(Panginten)
Ieu Anu Langkung Sae
“(Mungkin)
Ini Yang Terbaik”
Karena
aku tahu, kaulah yang membuatnya menjadi lebih indah…
Suara
deru mesin
bus yang melaju membelah jalan mulai mengusik tidurku. Perlahan ku buka kedua
mataku. Beberapa kali aku mengerjap menyesuaikan sinar matahari yang terpantul
dari jendela bis.
Dan
kini roda–roda bus itu masih tetap berputar membawa kami–rombongan study tour- kembali ke kota kami,
Cirebon. Setelah kedua mataku terbiasa dengan sinar mentari, Aku mulai berdiri
meregangkan badanku yang begitu kaku. Bukan hal mudah apalagi enak tidur di
kursi bus yang begitu sempit. Aku harus tetap terduduk meskipun aku sudah
tenggelam dalam mimpiku.
“Gusti ieu awak ni pegel pisan sih (Tuhan ini
badan pegel banget),”
keluhku dalam hati.
Setelah
dirasa cukup peregangan yang ku lakukan, Aku kembali duduk. Aku menoleh kursi
disebelahku. Aku meminta pada sahabat ku –Peliana Scania—untuk bertukar tempat denganku.

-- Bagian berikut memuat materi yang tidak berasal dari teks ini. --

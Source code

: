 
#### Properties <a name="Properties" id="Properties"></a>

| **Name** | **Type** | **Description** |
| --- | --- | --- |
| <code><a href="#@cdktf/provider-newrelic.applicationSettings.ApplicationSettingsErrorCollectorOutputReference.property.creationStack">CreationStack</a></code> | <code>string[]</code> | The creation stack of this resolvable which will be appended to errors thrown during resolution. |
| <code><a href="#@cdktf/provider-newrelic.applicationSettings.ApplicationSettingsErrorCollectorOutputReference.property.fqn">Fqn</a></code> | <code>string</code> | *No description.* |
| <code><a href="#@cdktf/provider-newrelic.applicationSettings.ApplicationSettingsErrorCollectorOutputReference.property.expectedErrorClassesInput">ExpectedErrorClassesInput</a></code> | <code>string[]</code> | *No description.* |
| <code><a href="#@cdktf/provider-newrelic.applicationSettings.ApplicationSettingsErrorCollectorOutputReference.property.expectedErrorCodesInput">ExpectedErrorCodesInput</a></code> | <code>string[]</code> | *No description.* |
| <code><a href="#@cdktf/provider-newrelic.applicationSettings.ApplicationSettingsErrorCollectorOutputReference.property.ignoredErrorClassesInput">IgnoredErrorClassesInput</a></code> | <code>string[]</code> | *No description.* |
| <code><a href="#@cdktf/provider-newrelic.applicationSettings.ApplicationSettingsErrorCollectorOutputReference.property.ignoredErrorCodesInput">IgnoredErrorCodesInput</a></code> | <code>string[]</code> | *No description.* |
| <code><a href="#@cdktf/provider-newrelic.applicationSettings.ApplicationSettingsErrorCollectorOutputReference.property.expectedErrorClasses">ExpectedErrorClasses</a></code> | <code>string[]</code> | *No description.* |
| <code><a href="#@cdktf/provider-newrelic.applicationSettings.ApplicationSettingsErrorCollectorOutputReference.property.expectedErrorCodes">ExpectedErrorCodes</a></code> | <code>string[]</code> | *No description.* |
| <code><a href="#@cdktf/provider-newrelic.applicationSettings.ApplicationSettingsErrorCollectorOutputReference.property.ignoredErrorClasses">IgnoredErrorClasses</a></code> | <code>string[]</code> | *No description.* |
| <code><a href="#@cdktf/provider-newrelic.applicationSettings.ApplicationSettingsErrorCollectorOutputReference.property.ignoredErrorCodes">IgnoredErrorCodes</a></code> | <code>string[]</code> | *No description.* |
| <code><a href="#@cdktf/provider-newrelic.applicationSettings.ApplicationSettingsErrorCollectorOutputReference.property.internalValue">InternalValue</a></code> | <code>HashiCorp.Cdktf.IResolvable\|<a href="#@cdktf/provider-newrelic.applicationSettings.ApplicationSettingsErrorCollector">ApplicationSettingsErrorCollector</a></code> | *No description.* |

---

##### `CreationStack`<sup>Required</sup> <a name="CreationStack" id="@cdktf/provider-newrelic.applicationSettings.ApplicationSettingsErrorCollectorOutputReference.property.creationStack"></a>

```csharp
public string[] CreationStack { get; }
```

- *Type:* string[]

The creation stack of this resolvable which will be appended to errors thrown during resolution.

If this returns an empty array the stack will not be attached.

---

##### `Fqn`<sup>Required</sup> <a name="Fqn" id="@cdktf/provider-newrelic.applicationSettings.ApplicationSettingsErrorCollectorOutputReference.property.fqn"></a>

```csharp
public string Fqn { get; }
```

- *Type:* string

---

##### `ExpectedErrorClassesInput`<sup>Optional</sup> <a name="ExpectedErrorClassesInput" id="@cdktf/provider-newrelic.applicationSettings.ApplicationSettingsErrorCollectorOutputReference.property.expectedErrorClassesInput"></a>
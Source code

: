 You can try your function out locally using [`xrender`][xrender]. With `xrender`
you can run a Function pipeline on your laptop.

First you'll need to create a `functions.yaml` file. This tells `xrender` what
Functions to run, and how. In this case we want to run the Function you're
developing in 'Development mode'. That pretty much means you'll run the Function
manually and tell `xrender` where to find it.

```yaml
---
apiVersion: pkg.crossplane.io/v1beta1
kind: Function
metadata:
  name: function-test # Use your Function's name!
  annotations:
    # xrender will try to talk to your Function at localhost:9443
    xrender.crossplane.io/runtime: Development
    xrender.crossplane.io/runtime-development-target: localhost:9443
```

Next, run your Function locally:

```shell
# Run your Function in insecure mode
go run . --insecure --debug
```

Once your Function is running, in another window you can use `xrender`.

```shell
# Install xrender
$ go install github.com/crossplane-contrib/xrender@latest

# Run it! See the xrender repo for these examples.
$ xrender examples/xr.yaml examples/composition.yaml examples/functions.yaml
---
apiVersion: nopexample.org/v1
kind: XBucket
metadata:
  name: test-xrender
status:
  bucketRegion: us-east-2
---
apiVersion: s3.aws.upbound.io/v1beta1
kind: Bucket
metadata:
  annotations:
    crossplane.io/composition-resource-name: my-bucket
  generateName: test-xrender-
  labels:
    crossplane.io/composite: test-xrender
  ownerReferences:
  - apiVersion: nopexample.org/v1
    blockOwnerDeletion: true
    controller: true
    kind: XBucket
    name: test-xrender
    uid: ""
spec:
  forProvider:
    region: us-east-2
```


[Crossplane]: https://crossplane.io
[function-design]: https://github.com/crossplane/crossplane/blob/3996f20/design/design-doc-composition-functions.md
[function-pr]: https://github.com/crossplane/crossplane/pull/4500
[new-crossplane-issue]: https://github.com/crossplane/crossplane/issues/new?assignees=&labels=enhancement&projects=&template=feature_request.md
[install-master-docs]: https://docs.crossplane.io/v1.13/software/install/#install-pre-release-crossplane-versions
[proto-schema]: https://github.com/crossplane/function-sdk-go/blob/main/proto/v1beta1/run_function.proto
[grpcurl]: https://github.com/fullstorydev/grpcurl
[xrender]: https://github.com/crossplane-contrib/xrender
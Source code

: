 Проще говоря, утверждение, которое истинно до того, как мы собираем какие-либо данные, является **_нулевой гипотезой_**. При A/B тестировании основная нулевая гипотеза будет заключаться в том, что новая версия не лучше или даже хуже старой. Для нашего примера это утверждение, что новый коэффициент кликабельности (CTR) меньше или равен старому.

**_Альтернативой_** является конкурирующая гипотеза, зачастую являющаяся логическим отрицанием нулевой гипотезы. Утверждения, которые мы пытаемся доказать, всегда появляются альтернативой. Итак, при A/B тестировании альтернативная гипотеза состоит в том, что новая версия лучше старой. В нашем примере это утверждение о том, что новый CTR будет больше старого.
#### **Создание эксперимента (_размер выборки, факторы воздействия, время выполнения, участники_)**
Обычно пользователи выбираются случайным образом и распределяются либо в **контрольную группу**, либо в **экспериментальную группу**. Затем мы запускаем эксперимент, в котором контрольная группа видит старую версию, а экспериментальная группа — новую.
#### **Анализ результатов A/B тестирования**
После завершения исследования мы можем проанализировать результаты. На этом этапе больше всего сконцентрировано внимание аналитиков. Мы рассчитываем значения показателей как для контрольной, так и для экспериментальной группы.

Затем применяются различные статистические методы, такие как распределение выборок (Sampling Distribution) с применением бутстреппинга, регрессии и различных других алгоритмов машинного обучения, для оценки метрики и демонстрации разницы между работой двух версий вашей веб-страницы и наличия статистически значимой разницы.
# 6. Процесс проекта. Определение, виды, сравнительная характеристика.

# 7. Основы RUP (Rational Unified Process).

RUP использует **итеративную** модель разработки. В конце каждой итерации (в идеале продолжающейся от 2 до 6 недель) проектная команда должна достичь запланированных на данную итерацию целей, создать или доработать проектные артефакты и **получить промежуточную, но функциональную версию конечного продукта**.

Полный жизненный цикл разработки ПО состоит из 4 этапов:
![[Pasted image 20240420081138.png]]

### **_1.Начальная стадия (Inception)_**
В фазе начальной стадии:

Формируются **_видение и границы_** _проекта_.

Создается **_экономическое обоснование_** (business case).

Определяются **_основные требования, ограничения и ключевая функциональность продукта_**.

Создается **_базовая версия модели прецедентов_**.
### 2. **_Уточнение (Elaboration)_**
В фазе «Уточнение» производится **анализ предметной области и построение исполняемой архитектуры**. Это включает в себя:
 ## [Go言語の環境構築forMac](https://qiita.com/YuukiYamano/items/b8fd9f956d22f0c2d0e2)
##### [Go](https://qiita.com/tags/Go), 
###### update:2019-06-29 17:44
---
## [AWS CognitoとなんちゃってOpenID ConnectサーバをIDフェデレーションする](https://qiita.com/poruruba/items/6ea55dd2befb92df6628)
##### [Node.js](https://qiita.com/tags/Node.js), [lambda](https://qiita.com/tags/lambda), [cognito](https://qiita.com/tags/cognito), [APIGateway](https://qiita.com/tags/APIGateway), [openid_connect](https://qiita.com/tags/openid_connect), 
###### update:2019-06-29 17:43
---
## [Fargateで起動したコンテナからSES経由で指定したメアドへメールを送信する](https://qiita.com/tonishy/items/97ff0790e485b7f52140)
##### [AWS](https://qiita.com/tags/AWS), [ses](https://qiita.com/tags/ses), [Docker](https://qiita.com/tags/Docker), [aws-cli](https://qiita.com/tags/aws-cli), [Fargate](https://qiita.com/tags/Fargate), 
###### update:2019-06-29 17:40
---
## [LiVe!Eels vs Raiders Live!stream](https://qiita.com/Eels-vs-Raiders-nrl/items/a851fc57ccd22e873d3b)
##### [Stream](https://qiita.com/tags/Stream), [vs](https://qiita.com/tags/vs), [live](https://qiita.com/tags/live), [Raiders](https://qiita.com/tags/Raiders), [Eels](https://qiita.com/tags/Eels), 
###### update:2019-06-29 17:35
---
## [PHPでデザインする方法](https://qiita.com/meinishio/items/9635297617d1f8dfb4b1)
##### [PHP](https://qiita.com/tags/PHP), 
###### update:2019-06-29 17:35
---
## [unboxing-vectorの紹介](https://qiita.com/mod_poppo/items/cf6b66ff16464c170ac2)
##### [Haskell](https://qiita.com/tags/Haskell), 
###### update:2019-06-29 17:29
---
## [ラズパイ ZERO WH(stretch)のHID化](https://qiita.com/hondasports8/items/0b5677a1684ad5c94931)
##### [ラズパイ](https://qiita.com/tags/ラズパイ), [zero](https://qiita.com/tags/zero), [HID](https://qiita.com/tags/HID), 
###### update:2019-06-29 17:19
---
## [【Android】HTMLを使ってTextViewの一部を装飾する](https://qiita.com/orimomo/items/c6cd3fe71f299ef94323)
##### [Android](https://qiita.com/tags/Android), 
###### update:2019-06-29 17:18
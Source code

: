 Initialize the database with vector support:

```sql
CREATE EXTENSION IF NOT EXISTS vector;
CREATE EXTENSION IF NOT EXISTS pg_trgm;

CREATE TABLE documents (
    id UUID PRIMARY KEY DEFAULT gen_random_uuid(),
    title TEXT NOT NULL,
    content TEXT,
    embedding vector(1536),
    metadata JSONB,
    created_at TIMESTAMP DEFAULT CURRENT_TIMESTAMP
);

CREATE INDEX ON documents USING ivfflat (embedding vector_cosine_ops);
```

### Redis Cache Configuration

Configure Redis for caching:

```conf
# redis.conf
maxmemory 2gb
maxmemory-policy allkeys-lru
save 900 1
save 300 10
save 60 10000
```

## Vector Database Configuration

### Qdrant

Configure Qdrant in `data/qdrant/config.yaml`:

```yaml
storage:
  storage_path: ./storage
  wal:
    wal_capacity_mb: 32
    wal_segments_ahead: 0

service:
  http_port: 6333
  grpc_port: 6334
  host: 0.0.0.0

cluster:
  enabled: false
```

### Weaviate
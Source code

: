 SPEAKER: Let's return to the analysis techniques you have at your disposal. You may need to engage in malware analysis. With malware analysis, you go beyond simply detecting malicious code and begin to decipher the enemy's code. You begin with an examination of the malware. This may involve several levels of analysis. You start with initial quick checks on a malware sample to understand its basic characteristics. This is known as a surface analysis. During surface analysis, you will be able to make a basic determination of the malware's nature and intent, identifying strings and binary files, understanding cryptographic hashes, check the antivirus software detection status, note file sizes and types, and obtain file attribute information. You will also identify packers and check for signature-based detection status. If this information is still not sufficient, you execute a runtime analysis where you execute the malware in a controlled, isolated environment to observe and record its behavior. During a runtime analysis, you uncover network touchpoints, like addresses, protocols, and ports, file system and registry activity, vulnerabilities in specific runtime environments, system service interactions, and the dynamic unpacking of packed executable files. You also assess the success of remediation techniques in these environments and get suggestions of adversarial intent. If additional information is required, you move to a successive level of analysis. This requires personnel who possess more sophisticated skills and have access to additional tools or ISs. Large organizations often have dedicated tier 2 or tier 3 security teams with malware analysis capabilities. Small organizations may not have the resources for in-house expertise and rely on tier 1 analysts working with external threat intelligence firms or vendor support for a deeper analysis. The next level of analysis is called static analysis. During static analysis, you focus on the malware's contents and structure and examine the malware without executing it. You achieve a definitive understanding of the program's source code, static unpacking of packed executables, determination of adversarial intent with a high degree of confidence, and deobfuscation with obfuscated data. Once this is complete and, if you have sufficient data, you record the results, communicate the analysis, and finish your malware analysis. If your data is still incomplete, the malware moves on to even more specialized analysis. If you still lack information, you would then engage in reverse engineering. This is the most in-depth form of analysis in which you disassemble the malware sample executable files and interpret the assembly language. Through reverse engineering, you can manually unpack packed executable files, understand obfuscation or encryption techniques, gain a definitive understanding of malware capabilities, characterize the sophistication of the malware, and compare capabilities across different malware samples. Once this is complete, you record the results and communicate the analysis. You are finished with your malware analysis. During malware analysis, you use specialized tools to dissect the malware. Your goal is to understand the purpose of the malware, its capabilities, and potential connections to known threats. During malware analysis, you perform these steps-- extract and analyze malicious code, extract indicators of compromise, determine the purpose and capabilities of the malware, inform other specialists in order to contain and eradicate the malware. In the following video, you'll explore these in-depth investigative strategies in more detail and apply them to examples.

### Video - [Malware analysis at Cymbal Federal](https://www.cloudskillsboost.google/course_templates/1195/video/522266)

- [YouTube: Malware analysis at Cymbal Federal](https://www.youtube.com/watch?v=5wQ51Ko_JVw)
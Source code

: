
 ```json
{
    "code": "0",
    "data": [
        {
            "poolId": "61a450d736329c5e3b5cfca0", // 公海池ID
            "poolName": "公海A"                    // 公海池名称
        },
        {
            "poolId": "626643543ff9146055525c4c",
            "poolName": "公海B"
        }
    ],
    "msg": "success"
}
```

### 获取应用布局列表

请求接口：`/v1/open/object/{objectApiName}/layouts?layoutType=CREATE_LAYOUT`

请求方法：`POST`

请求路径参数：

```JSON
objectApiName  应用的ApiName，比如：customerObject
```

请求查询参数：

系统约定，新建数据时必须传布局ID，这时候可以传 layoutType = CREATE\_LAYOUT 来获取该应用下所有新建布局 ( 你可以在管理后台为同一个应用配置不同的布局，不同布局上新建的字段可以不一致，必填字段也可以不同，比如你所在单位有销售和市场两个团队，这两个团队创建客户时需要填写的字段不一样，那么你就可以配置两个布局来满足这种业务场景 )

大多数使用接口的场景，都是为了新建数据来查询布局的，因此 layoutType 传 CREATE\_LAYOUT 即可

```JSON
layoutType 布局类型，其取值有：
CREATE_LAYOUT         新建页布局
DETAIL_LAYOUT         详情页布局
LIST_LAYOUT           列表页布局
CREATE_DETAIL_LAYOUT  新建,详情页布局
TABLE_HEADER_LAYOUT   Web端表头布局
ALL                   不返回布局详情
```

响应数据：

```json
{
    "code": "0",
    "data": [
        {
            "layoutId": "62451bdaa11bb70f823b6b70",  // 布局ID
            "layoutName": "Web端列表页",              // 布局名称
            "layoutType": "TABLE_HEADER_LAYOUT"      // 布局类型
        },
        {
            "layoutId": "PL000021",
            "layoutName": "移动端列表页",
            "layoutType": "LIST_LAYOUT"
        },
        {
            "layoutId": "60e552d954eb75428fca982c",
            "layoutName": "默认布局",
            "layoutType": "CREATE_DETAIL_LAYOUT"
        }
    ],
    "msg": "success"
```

Entah kenapa aku ingin menikmati setiap jalan yang aku lalui. Sambil menopang
wajah dengan tangan kananku pada pinggiran jendela, aku menatap setiap
kendaraan yang melaju. Jalan dalam tol Kanci.
Semakin
bus melaju dengan cepat, semakin cepat pula debaran jantungku. Beberapa saat
lagi aku akan bertemu dengannya. Kekasihku. Laki – laki yang berhasil membuat
hari – hariku
lebih berwarna selama 6tahun ini. Membayangkan pertemuan seperti apa yang akan
terjadi. Akankah aku yang menghampirinya saat aku melihatnya? Atau menunggunya
yang menghampiriku?
Membayangkannya
membuatku bergidik ngeri. Teringat adegan FTV yang biasa aku lihat.
“Fy,
ayok siap–siap udah mau sampe nih.”
Suara Ana membuyarkan
lamunan ku.
Aku
hanya mengangguk perlahan. Mulai
mengemasi beberapa barang yang tergeletak di samping tubuhku dan memasukannya
ke tas bahu.
Drttt…
Drtt…
Sebuah getar yang berasal dari ponsel yang berada di saku
celana jins, membuatku menghentikan kegiatanku memasukkan powerbank—yang kudapati berada diselipan kursi. Aku mengambil Handphone touchscreen dan membuka
pesan yang masuk.
Hey
sayang sudah sampe dimana? Aku hari ini ada kerjaan di kantor, aku jemput kamu besok pagi ya J sekalian jalan. kamu istirahat aja dulu di
kosan :*
Aku
tersenyum membaca
isi pesan darinya. Perhatian
kecil seperti inilah yang selalu menemaniku setiap waktu. Perhatian yang
membuatku semakin jatuh ke dalam pelukan hatinya dan juga perasaan cinta yang
setiap saat selalu tumbuh kembang menjadikan akarnya semakin kuat juga dalam dan
semakin terpatri di dalam
hatiku. Laki-laki ini selalu berhasil membuatku jatuh cinta setiap harinya.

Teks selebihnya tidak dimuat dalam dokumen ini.